At this point, ResNet's basic principles and tensorflow implementation of ResNet work is completed, the code has different layers of resnet depth design, the reader can modify the code to explore the different depths of the network performance. ResNet has very exquisite design and construction, has the milestone significance, truly realizes the extremely deep network training, also provides many can draw on the CNN design thought and the trick, and has obtained the very good effect.
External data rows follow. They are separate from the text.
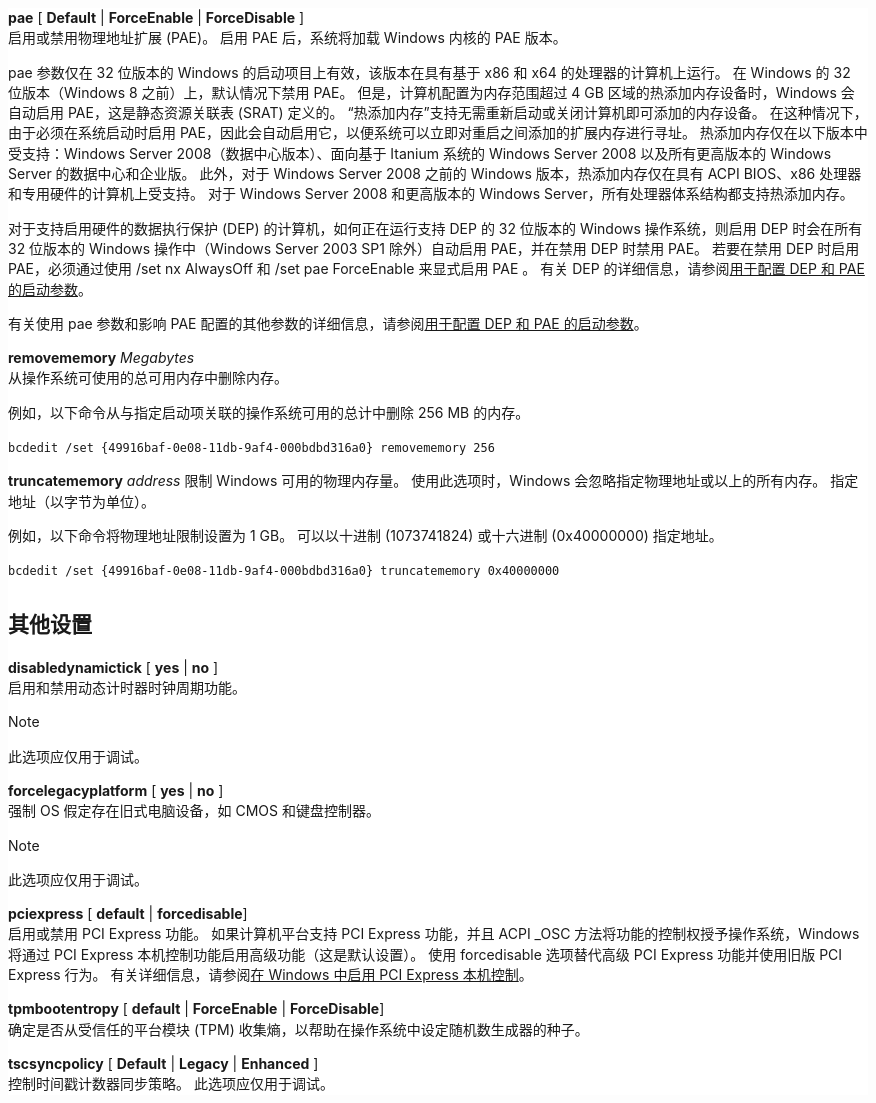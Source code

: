 **pae** \[ **Default** | **ForceEnable** | **ForceDisable** \]  
启用或禁用物理地址扩展 (PAE)。 启用 PAE 后，系统将加载 Windows 内核的 PAE 版本。

pae 参数仅在 32 位版本的 Windows 的启动项目上有效，该版本在具有基于 x86 和 x64 的处理器的计算机上运行。 在 Windows 的 32 位版本（Windows 8 之前）上，默认情况下禁用 PAE。 但是，计算机配置为内存范围超过 4 GB 区域的热添加内存设备时，Windows 会自动启用 PAE，这是静态资源关联表 (SRAT) 定义的。 “热添加内存”支持无需重新启动或关闭计算机即可添加的内存设备。 在这种情况下，由于必须在系统启动时启用 PAE，因此会自动启用它，以便系统可以立即对重启之间添加的扩展内存进行寻址。 热添加内存仅在以下版本中受支持：Windows Server 2008（数据中心版本）、面向基于 Itanium 系统的 Windows Server 2008 以及所有更高版本的 Windows Server 的数据中心和企业版。 此外，对于 Windows Server 2008 之前的 Windows 版本，热添加内存仅在具有 ACPI BIOS、x86 处理器和专用硬件的计算机上受支持。 对于 Windows Server 2008 和更高版本的 Windows Server，所有处理器体系结构都支持热添加内存。

对于支持启用硬件的数据执行保护 (DEP) 的计算机，如何正在运行支持 DEP 的 32 位版本的 Windows 操作系统，则启用 DEP 时会在所有 32 位版本的 Windows 操作中（Windows Server 2003 SP1 除外）自动启用 PAE，并在禁用 DEP 时禁用 PAE。 若要在禁用 DEP 时启用 PAE，必须通过使用 /set nx AlwaysOff 和 /set pae ForceEnable 来显式启用 PAE 。 有关 DEP 的详细信息，请参阅[用于配置 DEP 和 PAE 的启动参数](./boot-parameters-to-configure-dep-and-pae.md)。

有关使用 pae 参数和影响 PAE 配置的其他参数的详细信息，请参阅[用于配置 DEP 和 PAE 的启动参数](./boot-parameters-to-configure-dep-and-pae.md)。

**removememory** *Megabytes*  
从操作系统可使用的总可用内存中删除内存。

例如，以下命令从与指定启动项关联的操作系统可用的总计中删除 256 MB 的内存。

``` syntax
bcdedit /set {49916baf-0e08-11db-9af4-000bdbd316a0} removememory 256
```

**truncatememory** *address* 限制 Windows 可用的物理内存量。 使用此选项时，Windows 会忽略指定物理地址或以上的所有内存。 指定地址（以字节为单位）。

例如，以下命令将物理地址限制设置为 1 GB。 可以以十进制 (1073741824) 或十六进制 (0x40000000) 指定地址。

``` syntax
bcdedit /set {49916baf-0e08-11db-9af4-000bdbd316a0} truncatememory 0x40000000
```

## <a name="additional-settings"></a>其他设置

**disabledynamictick** \[ **yes** | **no** \]  
启用和禁用动态计时器时钟周期功能。

> [!NOTE]
> 此选项应仅用于调试。

**forcelegacyplatform** \[ **yes** | **no** \]  
强制 OS 假定存在旧式电脑设备，如 CMOS 和键盘控制器。

> [!NOTE]
> 此选项应仅用于调试。

**pciexpress** \[ **default** | **forcedisable**\]  
启用或禁用 PCI Express 功能。 如果计算机平台支持 PCI Express 功能，并且 ACPI \_OSC 方法将功能的控制权授予操作系统，Windows 将通过 PCI Express 本机控制功能启用高级功能（这是默认设置）。 使用 forcedisable 选项替代高级 PCI Express 功能并使用旧版 PCI Express 行为。 有关详细信息，请参阅[在 Windows 中启用 PCI Express 本机控制](/previous-versions/windows/hardware/design/dn631753(v=vs.85))。

**tpmbootentropy** \[ **default** | **ForceEnable** | **ForceDisable**\]  
确定是否从受信任的平台模块 (TPM) 收集熵，以帮助在操作系统中设定随机数生成器的种子。

**tscsyncpolicy** \[ **Default** | **Legacy** | **Enhanced** \]  
控制时间戳计数器同步策略。 此选项应仅用于调试。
In the follow-up work, I will continue to show tensorflow and deep Learning Network brings endless fun, I will discuss with you the mysteries of deep learning. Of course, if you are interested, my Weibo will share with you the cutting-edge technologies in artificial intelligence, machine learning, depth learning and computer vision.